How To Trash Your Career

Nov 29, 2023 | Arts & Culture

Chuck and Megan Marra

By Mary-Justine Lanyon

 

They are actors, casting directors, producers, directors, teachers. And now Chuck Marra and Megan Foley are authors.

How To Trash Your Career

How To Trash Your Career

Their book, How To Trash Your Career, is a tongue-in-cheek “comedic guide to the actor’s journey,” according to the book’s subtitle.

In one of their classes, Marra said, one of the students was badmouthing his own accomplishments. “I said that’s Chapter 1 of my book, which is in my head.”

His advice to that student: “Don’t talk bad about your career.”

Marra wrote the book and Foley, his wife and business partner, refined it. “My job was to tell him he couldn’t say that,” she joked.”

They have both collected stories over the span of their careers and have included many in the book. There are just as many they left out so there could well be another book down the road.

“We talk about a lot of people we know,” they admitted.

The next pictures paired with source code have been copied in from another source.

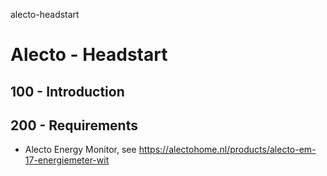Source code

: alecto-headstart
# Alecto - Headstart

## 100 - Introduction

## 200 - Requirements

- Alecto Energy Monitor, see https://alectohome.nl/products/alecto-em-17-energiemeter-wit

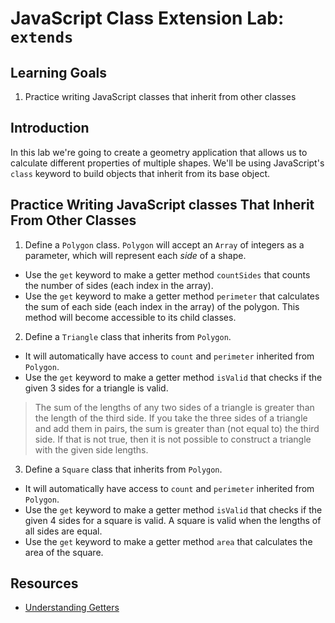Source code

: # JavaScript Class Extension Lab: `extends`

## Learning Goals

1. Practice writing JavaScript classes that inherit from other classes

## Introduction

In this lab we're going to create a geometry application that allows us to
calculate different properties of multiple shapes. We'll be using JavaScript's
`class` keyword to build objects that inherit from its base object.

## Practice Writing JavaScript classes That Inherit From Other Classes

1. Define a `Polygon` class. `Polygon` will accept an `Array` of integers as a
parameter, which will represent each _side_ of a shape. 
* Use the `get` keyword to make a getter method `countSides` that counts the number of sides (each index in the array).
* Use the `get` keyword to make a getter method `perimeter` that calculates the sum of each side (each index in the array) of the polygon.
 This method will become accessible to its child classes.

2. Define a `Triangle` class that inherits from `Polygon`.
* It will automatically have access to `count` and `perimeter` inherited from `Polygon`.
* Use the `get` keyword to make a getter method `isValid` that checks if the given 3 sides for a triangle is valid.

> The sum of the lengths of any two sides of a triangle is greater than the length of
the third side. If you take the three sides of a triangle and add them in pairs, the sum
is greater than (not equal to) the third side. If that is not true, then it is not possible
to construct a triangle with the given side lengths.

3. Define a `Square` class that inherits from `Polygon`.
* It will automatically have access to `count` and `perimeter` inherited from `Polygon`. 
* Use the `get` keyword to make a getter method `isValid` that checks if the given 4 sides for a square is
valid. A square is valid when the lengths of all sides are equal. 
* Use the `get` keyword to make a getter method `area` that calculates the area of the square.


## Resources

* [Understanding Getters](https://developer.mozilla.org/en-US/docs/Web/JavaScript/Reference/Functions/get)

They begin the book with this admonition: “Anyone can make mistakes in their career but to Trash Your Career requires commitment, patience and a vision.

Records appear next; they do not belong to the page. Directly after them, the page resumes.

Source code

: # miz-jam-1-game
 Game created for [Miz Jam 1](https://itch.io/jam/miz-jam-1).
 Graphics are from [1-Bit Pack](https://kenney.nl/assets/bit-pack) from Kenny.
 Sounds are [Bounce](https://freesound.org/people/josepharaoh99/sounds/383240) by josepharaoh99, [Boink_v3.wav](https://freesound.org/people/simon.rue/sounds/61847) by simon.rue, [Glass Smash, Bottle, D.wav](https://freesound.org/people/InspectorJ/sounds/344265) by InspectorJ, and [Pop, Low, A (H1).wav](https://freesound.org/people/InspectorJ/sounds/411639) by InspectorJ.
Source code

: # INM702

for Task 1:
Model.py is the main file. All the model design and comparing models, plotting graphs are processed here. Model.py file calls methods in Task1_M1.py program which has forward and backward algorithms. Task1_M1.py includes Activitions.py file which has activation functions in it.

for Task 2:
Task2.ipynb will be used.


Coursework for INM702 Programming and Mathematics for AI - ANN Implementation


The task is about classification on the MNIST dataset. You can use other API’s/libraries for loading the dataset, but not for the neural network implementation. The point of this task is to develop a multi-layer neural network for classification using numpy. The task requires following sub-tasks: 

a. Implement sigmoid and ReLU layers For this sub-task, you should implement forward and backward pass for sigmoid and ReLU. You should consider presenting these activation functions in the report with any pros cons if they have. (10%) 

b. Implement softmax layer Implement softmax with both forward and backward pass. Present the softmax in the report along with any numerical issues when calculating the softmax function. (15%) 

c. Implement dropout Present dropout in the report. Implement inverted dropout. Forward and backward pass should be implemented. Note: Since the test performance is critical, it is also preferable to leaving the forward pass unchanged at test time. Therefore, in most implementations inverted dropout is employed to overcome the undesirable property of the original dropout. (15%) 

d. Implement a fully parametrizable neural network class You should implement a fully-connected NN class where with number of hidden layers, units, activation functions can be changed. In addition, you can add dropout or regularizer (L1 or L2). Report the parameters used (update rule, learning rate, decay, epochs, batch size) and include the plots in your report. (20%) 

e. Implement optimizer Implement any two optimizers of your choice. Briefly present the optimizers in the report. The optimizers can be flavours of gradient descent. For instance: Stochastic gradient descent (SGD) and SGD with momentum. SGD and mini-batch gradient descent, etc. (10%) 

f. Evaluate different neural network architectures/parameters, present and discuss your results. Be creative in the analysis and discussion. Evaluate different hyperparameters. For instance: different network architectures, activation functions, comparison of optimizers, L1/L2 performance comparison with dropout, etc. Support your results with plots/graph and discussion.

“Trashing your career, stunting its growth, utterly stalling it in its tracks, THAT takes something more. You CAN learn to do it and I can teach you.”

The message of Chapter 1 is, as Marra told the student, to not speak badly of your career. However, the advice they give is the opposite of what anyone should do. For example: “Since belief in yourself is essential to making it in this business, or any other, you must cut that healthy self-worth stuff off at the pass, nip it in the bud and drive a stake in its heart while it is sleeping.”

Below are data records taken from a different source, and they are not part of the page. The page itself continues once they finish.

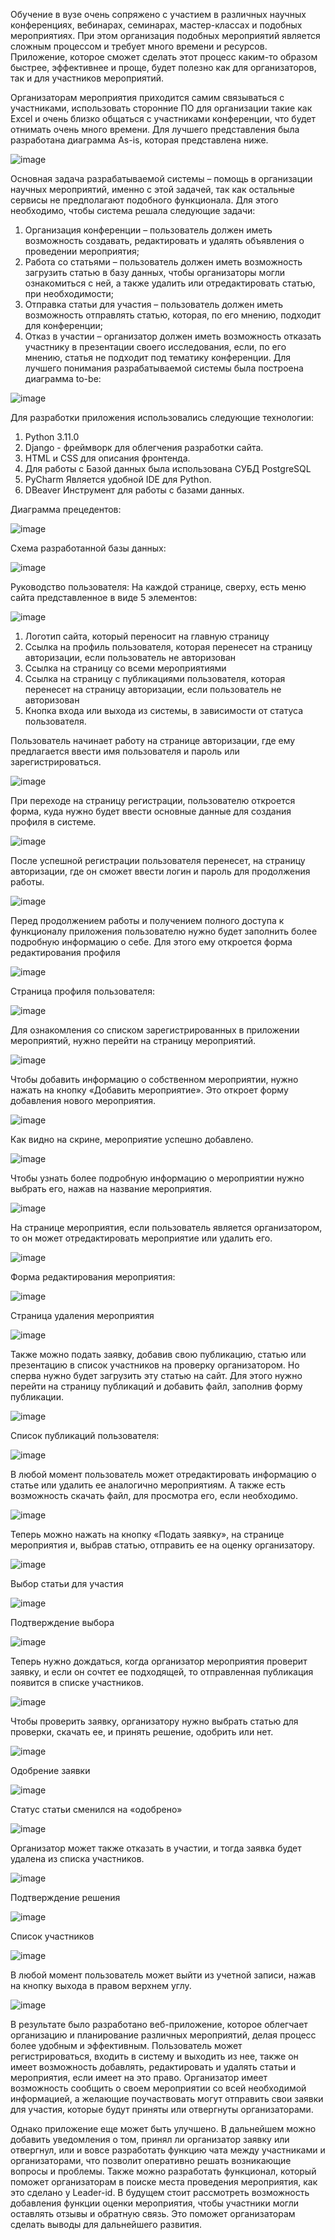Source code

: Обучение в вузе очень сопряжено с участием в различных научных конференциях, вебинарах, семинарах, мастер-классах и подобных мероприятиях. При этом организация подобных мероприятий является сложным процессом и требует много времени и ресурсов. Приложение, которое сможет сделать этот процесс каким-то образом быстрее, эффективнее и проще, будет полезно как для организаторов, так и для участников мероприятий.

Организаторам мероприятия приходится самим связываться с участниками, использовать сторонние ПО для организации такие как Excel и очень близко общаться с участниками конференции, что будет отнимать очень много времени. Для лучшего представления была разработана диаграмма As-is, которая представлена ниже.

![image](https://github.com/Petred42/Site/assets/84621065/889d8ab1-d649-4f2b-83c3-a9828759e312)

Основная задача разрабатываемой системы – помощь в организации научных мероприятий, именно с этой задачей, так как остальные сервисы не предполагают подобного функционала. Для этого необходимо, чтобы система решала следующие задачи:
1)	Организация конференции – пользователь должен иметь возможность создавать, редактировать и удалять объявления о проведении мероприятия;
2)	Работа со статьями – пользователь должен иметь возможность загрузить статью в базу данных, чтобы организаторы могли ознакомиться с ней, а также удалить или отредактировать статью, при необходимости;
3)	Отправка статьи для участия – пользователь должен иметь возможность отправлять статью, которая, по его мнению, подходит для конференции;
4)	Отказ в участии – организатор должен иметь возможность отказать участнику в презентации своего исследования, если, по его мнению, статья не подходит под тематику конференции.
Для лучшего понимания разрабатываемой системы была построена диаграмма to-be:

![image](https://github.com/Petred42/Site/assets/84621065/7c9fbab1-ab31-436c-b559-bb17205629e6)

Для разработки приложения использовались следующие технологии:
1) Python 3.11.0
2) Django - фреймворк для облегчения разработки сайта.
3) HTML и CSS для описания фронтенда.
4) Для работы с Базой данных была использована СУБД PostgreSQL
5) PyCharm	Является удобной IDE для Python. 
6) DBeaver	Инструмент для работы с базами данных.

Диаграмма прецедентов:

![image](https://github.com/Petred42/Site/assets/84621065/9e4e34ce-064b-418a-8b99-e8737c9f7e52)

Схема разработанной базы данных:

![image](https://github.com/Petred42/Site/assets/84621065/0cdf1e22-a428-4144-b1bb-951baa2d8e48)

Руководство пользователя:
На каждой странице, сверху, есть меню сайта представленное в виде 5 элементов:

![image](https://github.com/Petred42/Site/assets/84621065/1e82d4f8-c0ac-4166-9fe7-3554e1d4ebfd)

1)	Логотип сайта, который переносит на главную страницу
2)	Ссылка на профиль пользователя, которая перенесет на страницу авторизации, если пользователь не авторизован
3)	Ссылка на страницу со всеми мероприятиями
4)	Ссылка на страницу с публикациями пользователя, которая перенесет на страницу авторизации, если пользователь не авторизован
5)	Кнопка входа или выхода из системы, в зависимости от статуса пользователя.

Пользователь начинает работу на странице авторизации, где ему предлагается ввести имя пользователя и пароль или зарегистрироваться.

![image](https://github.com/Petred42/Site/assets/84621065/b4a4474b-4fa3-4b0c-9375-ec4affe46970)

При переходе на страницу регистрации, пользователю откроется форма, куда нужно будет ввести основные данные для создания профиля в системе.

![image](https://github.com/Petred42/Site/assets/84621065/3729471a-8cd9-4696-90f1-89205ad371fc)

После успешной регистрации пользователя перенесет, на страницу авторизации, где он сможет ввести логин и пароль для продолжения работы.

![image](https://github.com/Petred42/Site/assets/84621065/51205fd5-9357-4e42-8368-da703f2b7d2b)

Перед продолжением работы и получением полного доступа к функционалу приложения пользователю нужно будет заполнить более подробную информацию о себе. Для этого ему откроется форма редактирования профиля

![image](https://github.com/Petred42/Site/assets/84621065/0de59eb3-5acb-4e49-a0b5-c7b3cc5981d4)

Страница профиля пользователя:

![image](https://github.com/Petred42/Site/assets/84621065/8f4a9aed-9e67-4b55-9f00-81e36bc47863)

Для ознакомления со списком зарегистрированных в приложении мероприятий, нужно перейти на страницу мероприятий.

![image](https://github.com/Petred42/Site/assets/84621065/0ae8796d-031d-4479-901c-c347018693d3)


Чтобы добавить информацию о собственном мероприятии, нужно нажать на кнопку «Добавить мероприятие». Это откроет форму добавления нового мероприятия.

![image](https://github.com/Petred42/Site/assets/84621065/649d189e-f931-4087-944a-a200b6650329)

Как видно на скрине, мероприятие успешно добавлено.

![image](https://github.com/Petred42/Site/assets/84621065/2e2f7376-3f60-4dd8-b136-11c66e97a641)

Чтобы узнать более подробную информацию о мероприятии нужно выбрать его, нажав на название мероприятия.

![image](https://github.com/Petred42/Site/assets/84621065/70c0356f-dd35-449e-994f-4d849fefd21d)

На странице мероприятия, если пользователь является организатором, то он может отредактировать мероприятие или удалить его.

![image](https://github.com/Petred42/Site/assets/84621065/2c1a9794-9820-4c99-a669-6ff306445394)

Форма редактирования мероприятия:

![image](https://github.com/Petred42/Site/assets/84621065/311bf4b4-c818-4434-b2b3-9c6c90d2c6f0)

Страница удаления мероприятия

![image](https://github.com/Petred42/Site/assets/84621065/85f58540-a77e-424b-9a6b-1533c621edeb)

Также можно подать заявку, добавив свою публикацию, статью или презентацию в список участников на проверку организатором. Но сперва нужно будет загрузить эту статью на сайт. Для этого нужно перейти на страницу публикаций и добавить файл, заполнив форму публикации.

![image](https://github.com/Petred42/Site/assets/84621065/8abd8ae7-2492-4db1-90fc-efeb2ae6ee30)

Список публикаций пользователя:

![image](https://github.com/Petred42/Site/assets/84621065/d6107721-0f55-407d-a5f7-2ad1b2940aef)

В любой момент пользователь может отредактировать информацию о статье или удалить ее аналогично мероприятиям. А также есть возможность скачать файл, для просмотра его, если необходимо.

![image](https://github.com/Petred42/Site/assets/84621065/a3c38ab3-64b4-4652-8f6f-4360bc2c3c89)

Теперь можно нажать на кнопку «Подать заявку», на странице мероприятия и, выбрав статью, отправить ее на оценку организатору. 

![image](https://github.com/Petred42/Site/assets/84621065/21268745-73c0-4809-80ed-8e648c2c722e)

Выбор статьи для участия

![image](https://github.com/Petred42/Site/assets/84621065/b3e25be6-4ba3-465e-bdb8-2457bccbc3d3)

Подтверждение выбора

![image](https://github.com/Petred42/Site/assets/84621065/6f39ce09-e740-4a41-81f0-9dead5ac1cb6)

Теперь нужно дождаться, когда организатор мероприятия проверит заявку, и если он сочтет ее подходящей, то отправленная публикация появится в списке участников.

![image](https://github.com/Petred42/Site/assets/84621065/23289bfe-705e-44d1-ba98-923efdcdcfe5)

Чтобы проверить заявку, организатору нужно выбрать статью для проверки, скачать ее, и принять решение, одобрить или нет.

![image](https://github.com/Petred42/Site/assets/84621065/455b5537-be33-40af-8126-e815f4e6d6ed)

Одобрение заявки

![image](https://github.com/Petred42/Site/assets/84621065/06510213-a283-421c-a7f0-3d88abb7688f)

Статус статьи сменился на «одобрено»

![image](https://github.com/Petred42/Site/assets/84621065/576eac4a-9819-407b-bf67-19ac4f2da37e)

Организатор может также отказать в участии, и тогда заявка будет удалена из списка участников.

![image](https://github.com/Petred42/Site/assets/84621065/70cf2b2b-1814-43b5-97a5-0def06b9dd5f)

Подтверждение решения

![image](https://github.com/Petred42/Site/assets/84621065/c84ee9bc-b4a2-4596-86ef-bbfeabbb9c15)

Список участников

![image](https://github.com/Petred42/Site/assets/84621065/6e9298eb-95d8-41b8-a53b-6d10a9b57585)

В любой момент пользователь может выйти из учетной записи, нажав на кнопку выхода в правом верхнем углу.

![image](https://github.com/Petred42/Site/assets/84621065/f8939cd0-bdaa-4b9c-9e68-4d30be6b2cf8)

В результате было разработано веб-приложение, которое облегчает организацию и планирование различных мероприятий, делая процесс более удобным и эффективным.
Пользователь может регистрироваться, входить в систему и выходить из нее, также он имеет возможность добавлять, редактировать и удалять статьи и мероприятия, если имеет на это право. Организатор имеет возможность сообщить о своем мероприятии со всей необходимой информацией, а желающие поучаствовать могут отправить свои заявки для участия, которые будут приняты или отвергнуты организаторами.

Однако приложение еще может быть улучшено. В дальнейшем можно добавить уведомления о том, принял ли организатор заявку или отвергнул, или и вовсе разработать функцию чата между участниками и организаторами, что позволит оперативно решать возникающие вопросы и проблемы. Также можно разработать функционал, который поможет организаторам в поиске места проведения мероприятия, как это сделано у Leader-id. В будущем стоит рассмотреть возможность добавления функции оценки мероприятия, чтобы участники могли оставлять отзывы и обратную связь. Это поможет организаторам сделать выводы для дальнейшего развития.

Chapter 2 is all about “vaunting” – boasting excessively about your career, blowing up the smallest thing in your life so as to make others feel like they are going nowhere in life, compared to you.

“Don’t oversell it,” is Marra’s true advice. “At the end of the day, when you’re lying in bed, if you’re lying about your career, you’ll feel like crud.

“You’re the engine – the power source of your career,” he added. “Everyone tells you what you should be doing. No one says what not to do. That is equally important.”

Marra noted that the examples he gives in the book are all things he’s seen successful actors do. “These are classic stories of people who were working fine, got a little work and then more work. Suddenly they don’t look like a human being.”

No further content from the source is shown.